2. I cannot believe how many papers I have to grade, and how far behind I am in school, with the complete lack of ability to stay at school until 8pm like I need to do to catch up.
3. I cannot believe how bad my Master's course is. I hate seeing a teacher struggle - I feel for her, I really do - but the classwork she gives us is so lower-level that I'd hesitate to give it to my 10th graders, and then she expects us to have fruitful discussions? I'm also worried about getting my B in it so I can get reimbursed 75%.
4. I cannot afford to keep sending Bobby money. He has a job now, but pay doesn't come for a month, and his books have now cost over $600 for this semester with the supplementary materials his professors are assigning him to buy. I'm broke myself, and sending him $60 here and $50 there is just getting more and more difficult when I'm still recouping from the summer bills.
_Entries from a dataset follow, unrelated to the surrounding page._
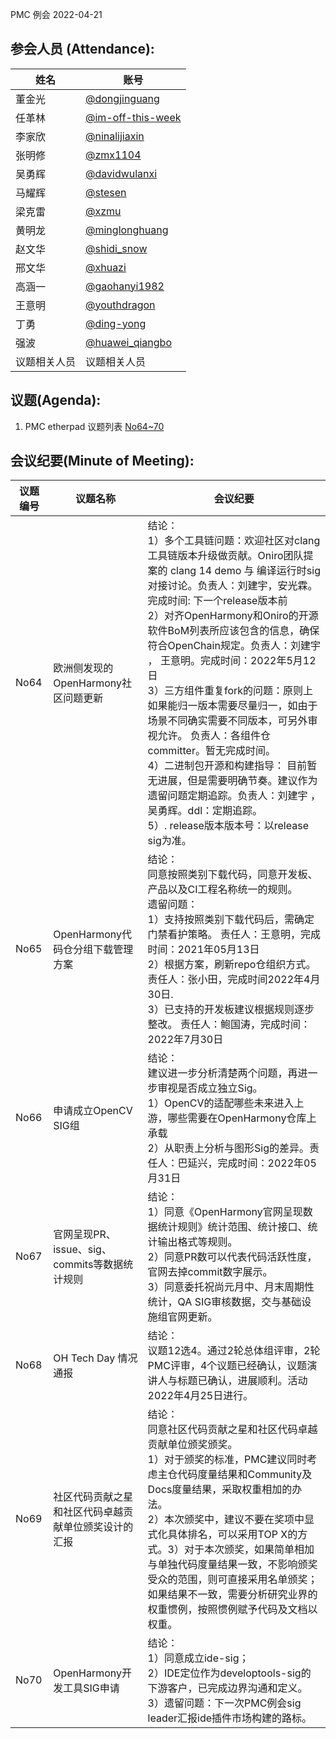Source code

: PMC 例会 2022-04-21

## 参会人员 (Attendance):

| 姓名     | 账号                                       |
| ------ | ---------------------------------------- |
| 董金光    | [@dongjinguang](https://gitee.com/dongjinguang) |
| 任革林    | [@im-off-this-week](https://gitee.com/im-off-this-week) |
| 李家欣    | [@ninalijiaxin](https://gitee.com/ninalijiaxin) |
| 张明修    | [@zmx1104](https://gitee.com/zmx1104)    |
| 吴勇辉    | [@davidwulanxi](https://gitee.com/davidwulanxi) |
| 马耀辉    | [@stesen](https://gitee.com/stesen)      |
| 梁克雷    | [@xzmu](https://gitee.com/xzmu)          |
| 黄明龙    | [@minglonghuang](https://gitee.com/minglonghuang) |
| 赵文华    | [@shidi_snow](https://gitee.com/shidi_snow) |
| 邢文华    | [@xhuazi](https://gitee.com/xhuazi)      |
| 高涵一    | [@gaohanyi1982](https://gitee.com/gaohanyi1982) |
| 王意明    | [@youthdragon](https://gitee.com/youthdragon) |
| 丁勇     | [@ding-yong](https://gitee.com/ding-yong) |
| 强波     | [@huawei_qiangbo](https://gitee.com/huawei_qiangbo) |
| 议题相关人员 | 议题相关人员                                   |

## 议题(Agenda):

1. PMC etherpad 议题列表 [No64~70](https://gitee.com/link?target=https%3A%2F%2Fetherpad.openharmony.cn%2Fp%2Fpmc)

## 会议纪要(Minute of Meeting):

| 议题编号 | 议题名称                            | 会议纪要                                     |
| ---- | ------------------------------- | ---------------------------------------- |
| No64 | 欧洲侧发现的OpenHarmony社区问题更新         | 结论：<br>1）多个工具链问题：欢迎社区对clang工具链版本升级做贡献。Oniro团队提案的 clang 14 demo 与 编译运行时sig 对接讨论。负责人：刘建宇，安光霖。完成时间: 下一个release版本前 <br>2）对齐OpenHarmony和Oniro的开源软件BoM列表所应该包含的信息，确保符合OpenChain规定。负责人：刘建宇 ， 王意明。完成时间：2022年5月12日 <br>3）三方组件重复fork的问题：原则上如果能归一版本需要尽量归一，如由于场景不同确实需要不同版本，可另外审视允许。 负责人：各组件仓committer。暂无完成时间。 <br>4）二进制包开源和构建指导： 目前暂无进展，但是需要明确节奏。建议作为遗留问题定期追踪。负责人：刘建宇 ， 吴勇辉。ddl：定期追踪。 <br>5）. release版本版本号：以release sig为准。 |
| No65 | OpenHarmony代码仓分组下载管理方案          | 结论：<br>同意按照类别下载代码，同意开发板、产品以及CI工程名称统一的规则。<br>遗留问题：<br>1）支持按照类别下载代码后，需确定门禁看护策略。 责任人：王意明，完成时间：2021年05月13日<br>2）根据方案，刷新repo仓组织方式。 责任人：张小田，完成时间2022年4月30日.<br> 3）已支持的开发板建议根据规则逐步整改。  责任人：鲍国涛，完成时间：2022年7月30日 |
| No66 | 申请成立OpenCV SIG组                  | 结论：<br>建议进一步分析清楚两个问题，再进一步审视是否成立独立Sig。<br>1）OpenCV的适配哪些未来进入上游，哪些需要在OpenHarmony仓库上承载<br>2）从职责上分析与图形Sig的差异。责任人：巴延兴，完成时间：2022年05月31日 |
| No67 | 官网呈现PR、issue、sig、commits等数据统计规则 | 结论：<br>1）同意《OpenHarmony官网呈现数据统计规则》统计范围、统计接口、统计输出格式等规则。<br>2）同意PR数可以代表代码活跃性度，官网去掉commit数字展示。<br>3）同意委托祝尚元月中、月末周期性统计，QA SIG审核数据，交与基础设施组官网更新。 |
| No68 | OH Tech Day 情况通报                | 结论：<br>议题12选4。通过2轮总体组评审，2轮PMC评审，4个议题已经确认，议题演讲人与标题已确认，进展顺利。活动2022年4月25日进行。 |
| No69 | 社区代码贡献之星和社区代码卓越贡献单位颁奖设计的汇报      | 结论：<br>同意社区代码贡献之星和社区代码卓越贡献单位颁奖颁奖。<br>1）对于颁奖的标准，PMC建议同时考虑主仓代码度量结果和Community及Docs度量结果，采取权重相加的办法。<br>2）本次颁奖中，建议不要在奖项中显式化具体排名，可以采用TOP X的方式。3）对于本次颁奖，如果简单相加与单独代码度量结果一致，不影响颁奖受众的范围，则可直接采用名单颁奖；如果结果不一致，需要分析研究业界的权重惯例，按照惯例赋予代码及文档以权重。 |
| No70 | OpenHarmony开发工具SIG申请            | 结论：<br>1）同意成立ide-sig；<br>2）IDE定位作为developtools-sig的下游客户，已完成边界沟通和定义。<br>3）遗留问题：下一次PMC例会sig leader汇报ide插件市场构建的路标。 |

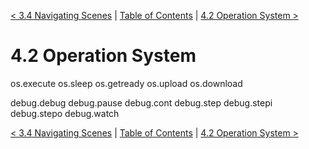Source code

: [< 3.4 Navigating Scenes](3.4_navigating_scenes.md) | [Table of Contents](readme.md) | [4.2 Operation System >](4.2_operation_system.md)

# 4.2 Operation System

<a id='os.execute' class='anchor'> os.execute </a>
<a id='os.sleep' class='anchor'> os.sleep </a>
<a id='os.getready' class='anchor'> os.getready </a>
<a id='os.upload' class='anchor'> os.upload </a>
<a id='os.download' class='anchor'> os.download </a>

<a id='debug.debug' class='anchor'> debug.debug </a>
<a id='debug.pause' class='anchor'> debug.pause </a>
<a id='debug.cont' class='anchor'> debug.cont </a>
<a id='debug.step' class='anchor'> debug.step </a>
<a id='debug.stepi' class='anchor'> debug.stepi </a>
<a id='debug.stepo' class='anchor'> debug.stepo </a>
<a id='debug.watch' class='anchor'> debug.watch </a>

[< 3.4 Navigating Scenes](3.4_navigating_scenes.md) | [Table of Contents](readme.md) | [4.2 Operation System >](4.2_operation_system.md)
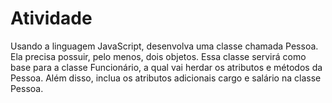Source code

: # Atividade

Usando a linguagem JavaScript, desenvolva uma classe chamada Pessoa. Ela precisa possuir, pelo menos, dois objetos. Essa classe
servirá como base para a classe Funcionário, a qual vai herdar os atributos e métodos da Pessoa. Além disso, inclua os atributos
adicionais cargo e salário na classe Pessoa.
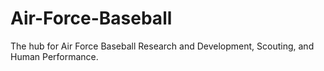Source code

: # Air-Force-Baseball
The hub for Air Force Baseball Research and Development, Scouting, and Human Performance.
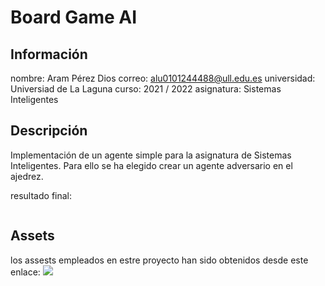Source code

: # Board Game AI
## Información
nombre: Aram Pérez Dios
correo: alu0101244488@ull.edu.es
universidad: Universiad de La Laguna
curso: 2021 / 2022
asignatura: Sistemas Inteligentes 

## Descripción

Implementación de un agente simple para la asignatura de Sistemas Inteligentes. Para ello se ha elegido crear un agente adversario en el ajedrez.

resultado final:

![]()

## Assets

los assests empleados en estre proyecto han sido obtenidos desde este enlace: 
![](https://devilsworkshop.itch.io/pixel-art-chess-asset-pack)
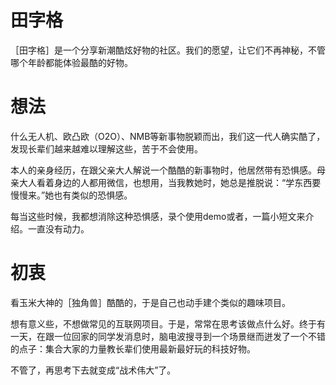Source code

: # 田字格
［田字格］是一个分享新潮酷炫好物的社区。我们的愿望，让它们不再神秘，不管哪个年龄都能体验最酷的好物。

# 想法
什么无人机、欧凸欧（O2O）、NMB等新事物脱颖而出，我们这一代人确实酷了，发现长辈们越来越难以理解这些，苦于不会使用。

本人的亲身经历，在跟父亲大人解说一个酷酷的新事物时，他居然带有恐惧感。母亲大人看着身边的人都用微信，也想用，当我教她时，她总是推脱说：“学东西要慢慢来。”她也有类似的恐惧感。

每当这些时候，我都想消除这种恐惧感，录个使用demo或者，一篇小短文来介绍。一直没有动力。

# 初衷
看玉米大神的［独角兽］酷酷的，于是自己也动手建个类似的趣味项目。

想有意义些，不想做常见的互联网项目。于是，常常在思考该做点什么好。终于有一天，在跟一位回家的同学发消息时，脑电波搜寻到一个场景继而迸发了一个不错的点子：集合大家的力量教长辈们使用最新最好玩的科技好物。

不管了，再思考下去就变成“战术伟大”了。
5. I cannot believe that my gym trips have stopped completely, that I hold a membership to two athletic clubs but haven't been in a week. I feel and look unhealthy.
6. I cannot believe that my shoulder is still killing me, several months after it started getting sore. I hate going to doctors but it looks like I'll have to. I can barely do Military Presses at the gym.
7. I cannot believe I drank two energy drinks in preparation for a gym trip that I was too depressed to embark on, and now I'm all wired and will have a hard time sleeping.
By the way, I'm 90% sure I'm going to put in my notice tomorrow at the restaurant. I can be talked into staying - they'd have to guarantee me just Sundays for the rest of the semester - but I'm not sure if they'd want to.